His look was penetrating and intense, and Amelia suddenly had the sense that he was asking a more profound question than what it seemed. There was an energy to him now that was missing before, and she could now see exactly why he was rumored to be so skilled. He was focused and determined and ready to proceed down a now-wildly unknown path if she was.
“Are you asking in sincerity or as a courtesy?” she asked quietly, her voice unsteady.
“Amelia…”
He’d never said her name like that. It sent a ripple down her spine with its firmness, its low timbre feeling like a caress despite the serious nature its speaker had. He was not mocking her or teasing her, he was not derogatory or spiteful. This was Rogue in all his sincerity.
And suddenly his name suited him.
“Yes,” she replied, trying to make her voice as firm as his had been. “Yes, I want to know everything.”
Chapter Nine
Gabe’s mind was whirling with the new revelations as they arrived back in London that evening. He and Amelia had talked almost nonstop on the trip back, exchanging theories and concocting strategies, and he found her insight to be both intelligent and astute. She would have made an excellent spy if she recognized authority at all, and if she weren’t so reckless.
Then again, he was as reckless as they came. And he was a damned fine spy if he did say so himself.
He didn’t like the way Amelia’s face had looked when they walked up to the
cottage. She was a vibrant woman, even if she did plague him to death, and no one should have looked so stricken. He’d known it was going to be a struggle for her, but nothing could have prepared him for that.
Gabe wasn’t usually affected by the emotions and expressions of women, but this time he could not ignore it. He’d done his best to taunt her out of her mood, raise her ire so she would be distracted from memories, and he thought he’d done a decent enough job. She’d given him some biting quips in return, some of which he was rather impressed with, and the hollow look eventually faded into a mild discomfort. Until they’d found the secret of the book, she’d been doing quite well.
Why that should have satisfied him, why his ability to investigate suddenly hinged on her emotional stability, he was afraid to identify. But he knew himself well enough to not even attempt to deny that was exactly what the stakes had been. He could not have done anything had she been morose and haunted, or, heaven forbid, if she had shed tears.
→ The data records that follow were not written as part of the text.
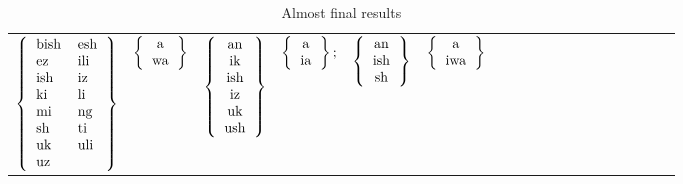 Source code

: \documentclass[output=paper,colorlinks,citecolor=brown]{langscibook}
\begin{document}
   
\begin{table}
\begin{tabular}{lllllllllllllllllll} 
$ \left\{ \begin{tabular}{ll} bish &  esh     \\ ez  &  ili \\ ish  & iz \\ki  & li\\mi & ng\\sh  &  ti\\ uk  &  uli \\ uz \end{tabular} \right\} $& $\left\{ \begin{tabular}{c}  a \\ wa \end{tabular} \right\}  $  &
$ \left\{ \begin{tabular}{c}  an     \\ ik \\ ish \\ iz \\ uk \\ush  \end{tabular} \right\} $&$ \left\{ \begin{tabular}{c}  a \\ ia \end{tabular} \right\}   ;$ &
$ \left\{ \begin{tabular}{c}  an     \\ ish \\ sh    \end{tabular} \right\} $& $\left\{ \begin{tabular}{c}  a \\ iwa \end{tabular} \right\} $   \\
\end{tabular}
\caption{Almost final results}
\label{finalsigs1}
\end{table}

\vspace{.2in}
\end{document}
He hated tears. There were many things about women that he detested, vocally and privately, and many typical feminine qualities that annoyed the sense out of him. Above everything and anything, tears were the worst. But if Amelia had shed them…
For some reason that would have been significant.
It was another reason he had kept her talking the entire ride back and had spent more money than he’d meant to on food for the return trip to London.
He needed the distraction now.
And it was leaving him feeling shaken.
Amelia was still rambling on about something to do with the village that she had remembered, as she had been doing for a while. It seemed that setting foot in her childhood home had unlocked stored-away memories, and he had stopped listening ages ago. They were almost back to the offices, and he needed her gone while he processed everything.
“Did you want to take the chest with you, or should I keep it?” he asked, interrupting some tale about a dog and a blacksmith.
She stopped and looked at him, her brow furrowed. “You are… asking me?”
“Yes…” he drawled slowly, starting to feel hesitation creeping in. “The chest belongs to you, so it only follows to ask what you wish to do with it.”